What is the correct way of installing a JDBC driver on EMR for Sqoop to use?


I am running Sqoop 1.4.7 on AWS EMR 5.21.1 and am trying to import data from a database. I have successfully been able to do this manually where I create an EMR instance with Sqoop installed via the EMR Console.

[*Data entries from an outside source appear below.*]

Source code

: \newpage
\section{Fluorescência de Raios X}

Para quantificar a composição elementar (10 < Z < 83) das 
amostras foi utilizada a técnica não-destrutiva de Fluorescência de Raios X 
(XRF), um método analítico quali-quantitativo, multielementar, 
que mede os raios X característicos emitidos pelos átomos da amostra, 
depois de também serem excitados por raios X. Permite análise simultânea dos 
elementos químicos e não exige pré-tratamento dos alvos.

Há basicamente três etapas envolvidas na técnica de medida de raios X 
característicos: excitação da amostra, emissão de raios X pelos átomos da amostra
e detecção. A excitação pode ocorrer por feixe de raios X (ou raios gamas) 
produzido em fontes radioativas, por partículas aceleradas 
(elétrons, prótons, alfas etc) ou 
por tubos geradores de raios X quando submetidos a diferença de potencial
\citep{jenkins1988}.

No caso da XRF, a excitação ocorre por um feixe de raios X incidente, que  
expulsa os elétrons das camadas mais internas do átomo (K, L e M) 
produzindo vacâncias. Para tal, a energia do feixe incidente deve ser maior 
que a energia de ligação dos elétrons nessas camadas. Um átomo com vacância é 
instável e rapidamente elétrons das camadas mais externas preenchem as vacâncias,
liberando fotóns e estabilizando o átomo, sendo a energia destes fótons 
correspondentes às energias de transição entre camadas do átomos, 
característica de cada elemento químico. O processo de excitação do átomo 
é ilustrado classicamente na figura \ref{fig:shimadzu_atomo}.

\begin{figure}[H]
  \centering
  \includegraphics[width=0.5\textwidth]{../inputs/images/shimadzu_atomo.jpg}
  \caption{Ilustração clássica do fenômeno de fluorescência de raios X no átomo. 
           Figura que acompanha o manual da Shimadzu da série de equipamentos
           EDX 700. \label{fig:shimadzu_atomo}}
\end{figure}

Here are the preliminary steps that I performed in order to run sqoop on EMR

  1. Download the JDBC Driver
  2. Move the JDBC driver to the /usr/lib/sqoop/lib directory

I was able to successfully run a sqoop import when I was sshd into an EMR cluster with these commands:

wget -O mssql-jdbc.jar https://repo1.maven.org/maven2/com/microsoft/sqlserver/mssql-jdbc/8.4.0.jre8/mssql-jdbc-8.4.0.jre8.jar
sudo mv mssql-jdbc.jar /usr/lib/sqoop/lib/

When I try to run these commands from an EMR bootstrap script however I get the error:

usr/lib/sqoop/lib/ No such file or directory

After doing some investigation I realized this is because "Bootstrap actions execute before core services, such as Hadoop or Spark, are installed", as found here

So the /usr/lib/sqoop/lib directory doesnt exist when I run my bootstrap steps.

Here are some solutions which work but they feel like work-arounds

  1. Create the /usr/lib/sqoop/lib directory in my bootstrap script and then place the jar in it
  2. Add the jar to this directory as an EMR step. (Turns out this this is the correct approach, look at below accepted answer)

What is the correct way of installing this JDBC driver on EMR?


Solution

  • The 2nd option is the correct way to do it. The documentation explains running bash scripts as an EMR step.

    You can also use the jar command-runner.jar and the arguments to be

    bash -c "wget -O mssql-jdbc.jar https://repo1.maven.org/maven2/com/microsoft/sqlserver/mssql-jdbc/8.4.0.jre8/mssql-jdbc-8.4.0.jre8.jar;sudo mv mssql-jdbc.jar /usr/lib/sqoop/lib/"